[Collected data]
══════════════════════════════

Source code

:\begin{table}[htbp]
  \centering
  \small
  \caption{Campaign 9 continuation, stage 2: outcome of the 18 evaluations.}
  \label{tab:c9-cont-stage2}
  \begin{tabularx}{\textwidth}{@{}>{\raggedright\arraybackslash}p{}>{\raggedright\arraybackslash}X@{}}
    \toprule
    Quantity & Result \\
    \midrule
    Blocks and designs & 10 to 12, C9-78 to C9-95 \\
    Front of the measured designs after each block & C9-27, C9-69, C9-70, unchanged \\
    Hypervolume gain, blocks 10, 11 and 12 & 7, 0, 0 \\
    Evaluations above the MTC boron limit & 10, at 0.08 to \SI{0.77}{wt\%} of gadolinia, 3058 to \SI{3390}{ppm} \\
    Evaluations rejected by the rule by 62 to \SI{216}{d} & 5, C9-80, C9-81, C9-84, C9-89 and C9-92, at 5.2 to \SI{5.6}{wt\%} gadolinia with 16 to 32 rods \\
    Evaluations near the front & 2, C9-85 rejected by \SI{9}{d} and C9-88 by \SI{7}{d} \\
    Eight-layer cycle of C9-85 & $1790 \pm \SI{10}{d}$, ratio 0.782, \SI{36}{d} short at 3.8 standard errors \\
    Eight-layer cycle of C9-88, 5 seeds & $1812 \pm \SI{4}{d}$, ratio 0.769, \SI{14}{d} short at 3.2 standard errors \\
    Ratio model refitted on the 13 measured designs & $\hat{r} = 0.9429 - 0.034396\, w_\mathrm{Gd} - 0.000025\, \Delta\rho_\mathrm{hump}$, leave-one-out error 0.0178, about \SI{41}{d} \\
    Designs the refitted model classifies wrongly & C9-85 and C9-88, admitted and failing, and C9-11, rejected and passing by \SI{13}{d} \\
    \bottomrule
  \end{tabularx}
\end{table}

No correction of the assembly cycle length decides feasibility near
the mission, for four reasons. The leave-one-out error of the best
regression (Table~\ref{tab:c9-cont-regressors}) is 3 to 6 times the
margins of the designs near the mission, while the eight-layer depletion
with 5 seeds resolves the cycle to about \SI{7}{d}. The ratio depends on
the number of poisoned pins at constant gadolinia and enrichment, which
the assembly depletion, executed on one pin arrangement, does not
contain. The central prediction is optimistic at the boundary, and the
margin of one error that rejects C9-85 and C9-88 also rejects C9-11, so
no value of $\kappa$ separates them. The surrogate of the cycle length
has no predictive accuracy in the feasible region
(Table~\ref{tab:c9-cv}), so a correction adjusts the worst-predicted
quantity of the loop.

══════════════════════════════

> _WHAT YOU NEED TO DO_
Only one stretch of the entries above is wanted: the lines from the one containing "Evaluations near the" through the one containing "Eight-layer cycle of C9-88, 5". Please reproduce it exactly.

> _WRITTEN ANSWER_
    Evaluations near the front & 2, C9-85 rejected by \SI{9}{d} and C9-88 by \SI{7}{d} \\
    Eight-layer cycle of C9-85 & $1790 \pm \SI{10}{d}$, ratio 0.782, \SI{36}{d} short at 3.8 standard errors \\
    Eight-layer cycle of C9-88, 5 seeds & $1812 \pm \SI{4}{d}$, ratio 0.769, \SI{14}{d} short at 3.2 standard errors \\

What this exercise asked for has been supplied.